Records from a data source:
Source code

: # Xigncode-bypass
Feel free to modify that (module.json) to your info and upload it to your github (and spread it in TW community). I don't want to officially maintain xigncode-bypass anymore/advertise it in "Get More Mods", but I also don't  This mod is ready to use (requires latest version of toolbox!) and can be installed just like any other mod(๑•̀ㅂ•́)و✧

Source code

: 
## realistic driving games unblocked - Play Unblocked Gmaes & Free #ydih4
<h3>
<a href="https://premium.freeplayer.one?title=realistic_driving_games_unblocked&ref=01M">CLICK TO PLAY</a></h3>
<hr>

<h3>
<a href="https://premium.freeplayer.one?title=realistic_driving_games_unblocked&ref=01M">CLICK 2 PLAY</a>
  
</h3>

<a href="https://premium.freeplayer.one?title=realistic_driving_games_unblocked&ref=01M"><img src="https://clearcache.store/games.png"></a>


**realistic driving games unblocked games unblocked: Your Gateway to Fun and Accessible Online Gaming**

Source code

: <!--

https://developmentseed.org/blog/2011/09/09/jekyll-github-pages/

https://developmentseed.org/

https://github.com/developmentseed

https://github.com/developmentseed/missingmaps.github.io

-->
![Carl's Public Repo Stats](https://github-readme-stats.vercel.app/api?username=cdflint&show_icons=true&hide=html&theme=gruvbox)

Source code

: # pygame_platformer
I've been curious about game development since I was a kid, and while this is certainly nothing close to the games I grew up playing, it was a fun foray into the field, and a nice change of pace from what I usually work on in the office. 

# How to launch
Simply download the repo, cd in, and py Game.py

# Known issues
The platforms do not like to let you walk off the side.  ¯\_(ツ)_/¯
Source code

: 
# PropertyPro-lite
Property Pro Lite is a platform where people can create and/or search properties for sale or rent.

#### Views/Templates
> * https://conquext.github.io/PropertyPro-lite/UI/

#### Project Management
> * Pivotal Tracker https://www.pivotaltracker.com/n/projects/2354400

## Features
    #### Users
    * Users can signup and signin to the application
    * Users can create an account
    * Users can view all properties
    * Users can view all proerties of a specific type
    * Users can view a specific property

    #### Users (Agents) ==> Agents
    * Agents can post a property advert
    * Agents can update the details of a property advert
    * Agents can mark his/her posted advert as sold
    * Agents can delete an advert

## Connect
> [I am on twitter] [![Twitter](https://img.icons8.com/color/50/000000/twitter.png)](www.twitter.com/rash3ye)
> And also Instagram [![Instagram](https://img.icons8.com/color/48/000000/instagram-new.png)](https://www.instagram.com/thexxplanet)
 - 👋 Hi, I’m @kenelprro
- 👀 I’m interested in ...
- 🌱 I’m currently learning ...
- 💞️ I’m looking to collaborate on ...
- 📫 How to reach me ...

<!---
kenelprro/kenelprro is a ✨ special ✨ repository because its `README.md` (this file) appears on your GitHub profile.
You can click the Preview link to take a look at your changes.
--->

TRY IT: Copy the records above exactly, beginning at the line that contains "of a property advert" and stopping after the line that contains "- 👀 I’m interested in ...".

SOLUTION:
    * Agents can update the details of a property advert
    * Agents can mark his/her posted advert as sold
    * Agents can delete an advert

## Connect
> [I am on twitter] [![Twitter](https://img.icons8.com/color/50/000000/twitter.png)](www.twitter.com/rash3ye)
> And also Instagram [![Instagram](https://img.icons8.com/color/48/000000/instagram-new.png)](https://www.instagram.com/thexxplanet)
 - 👋 Hi, I’m @kenelprro
- 👀 I’m interested in ...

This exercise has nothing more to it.